Saved entries
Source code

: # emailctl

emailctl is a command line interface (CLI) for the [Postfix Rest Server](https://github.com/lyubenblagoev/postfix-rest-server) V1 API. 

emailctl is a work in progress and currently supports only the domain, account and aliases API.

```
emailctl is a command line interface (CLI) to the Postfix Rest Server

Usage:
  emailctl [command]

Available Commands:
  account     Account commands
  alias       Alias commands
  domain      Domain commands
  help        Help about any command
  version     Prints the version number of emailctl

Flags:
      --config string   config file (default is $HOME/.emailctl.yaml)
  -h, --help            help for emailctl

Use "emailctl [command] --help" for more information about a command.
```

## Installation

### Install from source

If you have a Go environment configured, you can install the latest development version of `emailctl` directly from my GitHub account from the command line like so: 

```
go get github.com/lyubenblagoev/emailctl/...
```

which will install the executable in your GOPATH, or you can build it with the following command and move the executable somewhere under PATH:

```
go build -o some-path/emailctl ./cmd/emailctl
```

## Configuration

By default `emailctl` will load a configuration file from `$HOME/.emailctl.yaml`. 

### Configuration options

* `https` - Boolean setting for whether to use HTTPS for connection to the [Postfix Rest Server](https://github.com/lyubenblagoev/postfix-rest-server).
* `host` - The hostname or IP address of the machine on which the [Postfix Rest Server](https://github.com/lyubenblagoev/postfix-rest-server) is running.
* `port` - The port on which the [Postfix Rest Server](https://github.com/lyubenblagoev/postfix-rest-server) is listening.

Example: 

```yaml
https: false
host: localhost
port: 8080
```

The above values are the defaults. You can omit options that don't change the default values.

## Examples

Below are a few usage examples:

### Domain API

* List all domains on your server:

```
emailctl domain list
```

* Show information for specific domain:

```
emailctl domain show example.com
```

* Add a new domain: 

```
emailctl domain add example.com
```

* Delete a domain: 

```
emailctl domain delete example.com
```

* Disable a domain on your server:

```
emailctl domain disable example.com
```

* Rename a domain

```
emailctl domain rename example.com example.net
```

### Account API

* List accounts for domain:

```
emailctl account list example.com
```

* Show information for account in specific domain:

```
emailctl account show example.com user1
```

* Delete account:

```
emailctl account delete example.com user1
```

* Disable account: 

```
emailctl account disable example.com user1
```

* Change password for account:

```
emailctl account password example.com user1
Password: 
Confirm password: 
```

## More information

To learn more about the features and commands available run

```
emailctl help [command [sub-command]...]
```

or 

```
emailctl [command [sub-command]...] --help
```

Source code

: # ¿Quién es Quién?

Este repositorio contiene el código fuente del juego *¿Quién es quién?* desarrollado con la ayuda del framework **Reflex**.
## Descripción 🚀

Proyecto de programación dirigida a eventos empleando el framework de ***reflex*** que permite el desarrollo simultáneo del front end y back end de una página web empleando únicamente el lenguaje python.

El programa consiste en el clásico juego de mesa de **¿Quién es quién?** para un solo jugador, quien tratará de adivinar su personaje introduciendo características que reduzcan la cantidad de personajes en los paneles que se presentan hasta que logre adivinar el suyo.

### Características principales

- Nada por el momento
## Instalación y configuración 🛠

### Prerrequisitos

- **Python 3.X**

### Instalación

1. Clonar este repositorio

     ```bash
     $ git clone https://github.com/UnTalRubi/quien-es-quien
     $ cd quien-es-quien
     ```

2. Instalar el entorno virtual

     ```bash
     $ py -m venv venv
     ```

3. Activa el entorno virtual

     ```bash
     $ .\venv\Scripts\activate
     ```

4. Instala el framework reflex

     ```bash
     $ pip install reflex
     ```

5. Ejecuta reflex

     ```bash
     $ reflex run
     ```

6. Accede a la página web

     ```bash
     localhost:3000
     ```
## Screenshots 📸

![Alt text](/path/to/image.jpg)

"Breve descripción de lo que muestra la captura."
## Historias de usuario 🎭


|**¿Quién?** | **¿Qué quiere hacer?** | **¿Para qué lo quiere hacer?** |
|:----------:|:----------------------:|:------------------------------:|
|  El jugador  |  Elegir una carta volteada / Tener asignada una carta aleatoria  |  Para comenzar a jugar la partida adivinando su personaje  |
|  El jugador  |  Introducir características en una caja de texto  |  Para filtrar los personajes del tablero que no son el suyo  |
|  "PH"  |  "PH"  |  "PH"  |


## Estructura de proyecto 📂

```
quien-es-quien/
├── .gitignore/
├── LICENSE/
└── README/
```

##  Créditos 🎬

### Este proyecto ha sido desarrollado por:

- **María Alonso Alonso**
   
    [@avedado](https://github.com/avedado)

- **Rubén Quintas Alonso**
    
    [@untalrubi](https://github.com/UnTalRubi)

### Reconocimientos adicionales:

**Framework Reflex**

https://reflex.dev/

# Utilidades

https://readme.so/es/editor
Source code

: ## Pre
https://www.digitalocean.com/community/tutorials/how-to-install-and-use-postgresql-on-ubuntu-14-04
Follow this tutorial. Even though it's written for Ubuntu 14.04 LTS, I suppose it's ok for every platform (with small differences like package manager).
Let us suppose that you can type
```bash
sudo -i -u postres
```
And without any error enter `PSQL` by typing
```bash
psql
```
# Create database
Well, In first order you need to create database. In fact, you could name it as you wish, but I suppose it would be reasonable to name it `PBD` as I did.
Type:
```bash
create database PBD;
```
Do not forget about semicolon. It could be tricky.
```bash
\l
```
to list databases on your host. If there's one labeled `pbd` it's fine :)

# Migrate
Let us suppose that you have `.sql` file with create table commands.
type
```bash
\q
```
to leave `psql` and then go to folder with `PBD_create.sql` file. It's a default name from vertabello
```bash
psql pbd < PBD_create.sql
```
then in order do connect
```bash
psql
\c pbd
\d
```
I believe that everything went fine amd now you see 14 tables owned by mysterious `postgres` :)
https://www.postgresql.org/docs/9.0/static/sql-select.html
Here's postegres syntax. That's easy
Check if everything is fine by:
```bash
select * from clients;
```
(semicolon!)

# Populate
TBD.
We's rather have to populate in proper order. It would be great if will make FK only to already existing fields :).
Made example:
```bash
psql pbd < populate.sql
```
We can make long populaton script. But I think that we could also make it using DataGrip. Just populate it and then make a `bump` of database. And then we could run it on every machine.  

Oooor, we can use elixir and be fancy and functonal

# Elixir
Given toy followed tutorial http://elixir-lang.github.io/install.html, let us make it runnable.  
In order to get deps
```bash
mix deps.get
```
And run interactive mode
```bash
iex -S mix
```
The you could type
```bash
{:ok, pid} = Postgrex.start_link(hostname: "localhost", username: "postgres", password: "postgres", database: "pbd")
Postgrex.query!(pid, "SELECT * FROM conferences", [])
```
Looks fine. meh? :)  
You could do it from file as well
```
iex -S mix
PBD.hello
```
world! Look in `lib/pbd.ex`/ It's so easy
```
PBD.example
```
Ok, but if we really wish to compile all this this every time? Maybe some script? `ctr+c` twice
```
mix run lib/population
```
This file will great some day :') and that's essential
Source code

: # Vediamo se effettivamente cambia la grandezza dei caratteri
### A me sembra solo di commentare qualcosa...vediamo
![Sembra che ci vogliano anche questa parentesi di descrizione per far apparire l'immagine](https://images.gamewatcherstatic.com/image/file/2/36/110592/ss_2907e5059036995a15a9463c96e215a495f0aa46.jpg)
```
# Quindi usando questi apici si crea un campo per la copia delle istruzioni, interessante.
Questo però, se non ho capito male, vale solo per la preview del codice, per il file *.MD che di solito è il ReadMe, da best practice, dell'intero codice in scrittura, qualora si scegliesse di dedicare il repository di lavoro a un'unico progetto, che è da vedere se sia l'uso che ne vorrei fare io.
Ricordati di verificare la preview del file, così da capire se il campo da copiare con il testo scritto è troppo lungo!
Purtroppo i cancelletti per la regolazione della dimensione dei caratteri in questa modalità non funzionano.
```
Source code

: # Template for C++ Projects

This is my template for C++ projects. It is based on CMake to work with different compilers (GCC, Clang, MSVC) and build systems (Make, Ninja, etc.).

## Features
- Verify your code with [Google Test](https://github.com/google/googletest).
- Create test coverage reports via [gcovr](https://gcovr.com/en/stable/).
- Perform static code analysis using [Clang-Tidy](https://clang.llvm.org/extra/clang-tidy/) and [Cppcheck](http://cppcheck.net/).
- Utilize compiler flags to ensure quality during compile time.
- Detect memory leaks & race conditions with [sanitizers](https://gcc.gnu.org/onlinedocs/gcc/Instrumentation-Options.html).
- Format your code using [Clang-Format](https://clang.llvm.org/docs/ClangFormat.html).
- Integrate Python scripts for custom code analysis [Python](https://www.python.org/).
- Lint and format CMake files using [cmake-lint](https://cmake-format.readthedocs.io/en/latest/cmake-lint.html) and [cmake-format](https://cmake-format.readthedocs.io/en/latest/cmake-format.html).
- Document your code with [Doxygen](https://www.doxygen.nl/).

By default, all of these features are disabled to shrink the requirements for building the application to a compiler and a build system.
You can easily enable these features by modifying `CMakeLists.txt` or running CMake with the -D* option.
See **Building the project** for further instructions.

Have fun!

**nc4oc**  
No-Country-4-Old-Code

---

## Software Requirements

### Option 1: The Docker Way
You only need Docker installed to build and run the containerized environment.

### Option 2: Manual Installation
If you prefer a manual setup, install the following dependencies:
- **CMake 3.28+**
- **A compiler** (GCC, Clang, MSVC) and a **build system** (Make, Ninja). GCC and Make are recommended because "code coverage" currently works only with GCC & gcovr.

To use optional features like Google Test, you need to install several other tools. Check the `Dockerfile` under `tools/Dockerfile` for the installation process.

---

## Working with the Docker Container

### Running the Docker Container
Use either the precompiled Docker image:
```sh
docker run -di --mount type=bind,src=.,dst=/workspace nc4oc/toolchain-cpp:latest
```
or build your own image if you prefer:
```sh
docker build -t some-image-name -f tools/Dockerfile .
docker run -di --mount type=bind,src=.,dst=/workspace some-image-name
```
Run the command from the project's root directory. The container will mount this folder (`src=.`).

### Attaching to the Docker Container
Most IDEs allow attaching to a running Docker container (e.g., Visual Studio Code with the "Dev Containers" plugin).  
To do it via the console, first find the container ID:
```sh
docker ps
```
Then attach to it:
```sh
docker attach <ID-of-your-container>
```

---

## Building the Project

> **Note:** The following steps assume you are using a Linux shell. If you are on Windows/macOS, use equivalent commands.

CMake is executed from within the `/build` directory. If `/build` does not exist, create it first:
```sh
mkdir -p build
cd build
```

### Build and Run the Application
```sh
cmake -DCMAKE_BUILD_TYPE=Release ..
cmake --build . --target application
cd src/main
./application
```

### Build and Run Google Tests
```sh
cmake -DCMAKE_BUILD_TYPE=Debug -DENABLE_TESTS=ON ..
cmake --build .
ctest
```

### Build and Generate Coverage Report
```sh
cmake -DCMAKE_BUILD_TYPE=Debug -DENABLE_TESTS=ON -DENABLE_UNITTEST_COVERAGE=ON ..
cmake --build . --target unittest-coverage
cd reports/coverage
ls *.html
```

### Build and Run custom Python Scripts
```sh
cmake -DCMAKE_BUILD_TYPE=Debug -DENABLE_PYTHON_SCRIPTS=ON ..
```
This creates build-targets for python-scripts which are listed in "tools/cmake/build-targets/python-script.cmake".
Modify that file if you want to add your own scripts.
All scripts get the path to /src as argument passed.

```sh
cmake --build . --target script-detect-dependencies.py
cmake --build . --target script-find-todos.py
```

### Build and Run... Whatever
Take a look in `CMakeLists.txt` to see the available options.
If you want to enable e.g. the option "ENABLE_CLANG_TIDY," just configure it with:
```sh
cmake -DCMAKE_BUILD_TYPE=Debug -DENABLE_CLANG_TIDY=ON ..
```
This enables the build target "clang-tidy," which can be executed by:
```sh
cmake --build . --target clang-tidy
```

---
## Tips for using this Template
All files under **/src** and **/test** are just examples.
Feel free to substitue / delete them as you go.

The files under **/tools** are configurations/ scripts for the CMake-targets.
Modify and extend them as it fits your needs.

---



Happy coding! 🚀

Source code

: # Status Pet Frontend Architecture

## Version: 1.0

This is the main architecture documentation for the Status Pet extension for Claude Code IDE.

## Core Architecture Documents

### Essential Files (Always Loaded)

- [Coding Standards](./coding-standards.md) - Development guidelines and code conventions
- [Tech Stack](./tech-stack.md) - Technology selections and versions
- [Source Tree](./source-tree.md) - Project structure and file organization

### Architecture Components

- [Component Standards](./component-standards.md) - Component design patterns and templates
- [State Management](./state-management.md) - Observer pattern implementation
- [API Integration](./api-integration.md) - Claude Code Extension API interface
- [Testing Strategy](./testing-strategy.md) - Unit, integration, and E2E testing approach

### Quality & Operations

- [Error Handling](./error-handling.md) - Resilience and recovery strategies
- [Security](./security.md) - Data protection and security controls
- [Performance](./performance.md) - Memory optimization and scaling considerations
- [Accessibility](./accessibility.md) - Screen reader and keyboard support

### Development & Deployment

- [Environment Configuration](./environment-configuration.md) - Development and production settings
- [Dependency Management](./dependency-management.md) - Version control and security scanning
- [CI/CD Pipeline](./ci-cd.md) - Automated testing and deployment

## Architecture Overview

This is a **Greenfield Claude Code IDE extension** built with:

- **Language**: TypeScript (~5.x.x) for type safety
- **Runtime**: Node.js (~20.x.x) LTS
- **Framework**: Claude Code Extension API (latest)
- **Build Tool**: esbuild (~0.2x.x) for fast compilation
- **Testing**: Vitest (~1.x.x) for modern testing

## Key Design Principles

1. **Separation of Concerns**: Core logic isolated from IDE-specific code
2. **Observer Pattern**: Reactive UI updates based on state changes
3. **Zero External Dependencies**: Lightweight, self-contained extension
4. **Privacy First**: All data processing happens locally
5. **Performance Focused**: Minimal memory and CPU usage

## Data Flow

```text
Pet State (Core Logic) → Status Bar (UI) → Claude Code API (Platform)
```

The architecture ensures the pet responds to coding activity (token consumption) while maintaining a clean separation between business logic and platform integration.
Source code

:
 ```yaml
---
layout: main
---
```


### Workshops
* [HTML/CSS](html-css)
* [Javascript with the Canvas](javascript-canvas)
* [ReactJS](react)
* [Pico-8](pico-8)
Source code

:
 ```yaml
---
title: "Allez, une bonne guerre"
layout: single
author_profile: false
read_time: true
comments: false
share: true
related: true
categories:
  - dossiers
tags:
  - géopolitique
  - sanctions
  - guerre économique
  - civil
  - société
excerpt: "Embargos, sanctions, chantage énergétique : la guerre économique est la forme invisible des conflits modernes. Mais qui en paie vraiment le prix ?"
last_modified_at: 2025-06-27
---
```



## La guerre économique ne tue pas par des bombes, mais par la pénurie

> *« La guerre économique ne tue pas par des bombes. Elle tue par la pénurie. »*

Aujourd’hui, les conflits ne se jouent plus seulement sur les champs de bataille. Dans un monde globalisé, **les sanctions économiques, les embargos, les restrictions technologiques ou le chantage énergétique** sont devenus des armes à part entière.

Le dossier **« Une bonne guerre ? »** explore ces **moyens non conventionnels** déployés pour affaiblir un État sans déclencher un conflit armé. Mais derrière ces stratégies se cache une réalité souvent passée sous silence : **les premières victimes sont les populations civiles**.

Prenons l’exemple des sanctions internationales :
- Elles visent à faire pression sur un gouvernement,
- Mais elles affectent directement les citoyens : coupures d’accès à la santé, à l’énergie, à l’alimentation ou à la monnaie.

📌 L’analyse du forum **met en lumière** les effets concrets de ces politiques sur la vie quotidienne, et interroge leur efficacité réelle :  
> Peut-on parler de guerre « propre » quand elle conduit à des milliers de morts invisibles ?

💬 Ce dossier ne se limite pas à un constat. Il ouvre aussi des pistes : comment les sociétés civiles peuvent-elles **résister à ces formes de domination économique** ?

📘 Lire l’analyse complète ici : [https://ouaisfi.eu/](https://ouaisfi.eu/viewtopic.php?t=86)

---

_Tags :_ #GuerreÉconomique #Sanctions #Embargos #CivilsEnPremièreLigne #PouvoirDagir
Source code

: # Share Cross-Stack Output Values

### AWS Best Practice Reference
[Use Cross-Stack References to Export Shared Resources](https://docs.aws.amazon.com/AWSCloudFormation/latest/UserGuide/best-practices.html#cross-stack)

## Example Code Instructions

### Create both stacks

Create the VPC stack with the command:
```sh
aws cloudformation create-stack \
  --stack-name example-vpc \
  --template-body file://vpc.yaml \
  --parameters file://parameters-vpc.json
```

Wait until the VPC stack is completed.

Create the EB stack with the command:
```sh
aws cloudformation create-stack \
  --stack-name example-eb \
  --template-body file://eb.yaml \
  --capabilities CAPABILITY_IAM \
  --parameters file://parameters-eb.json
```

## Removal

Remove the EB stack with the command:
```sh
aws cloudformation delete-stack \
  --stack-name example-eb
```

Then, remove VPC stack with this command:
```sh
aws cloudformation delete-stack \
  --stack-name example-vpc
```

Instructions to follow:
Scan the entries above and show each line that contains the word "workspace".

Exercise response:
docker run -di --mount type=bind,src=.,dst=/workspace nc4oc/toolchain-cpp:latest
docker run -di --mount type=bind,src=.,dst=/workspace some-image-name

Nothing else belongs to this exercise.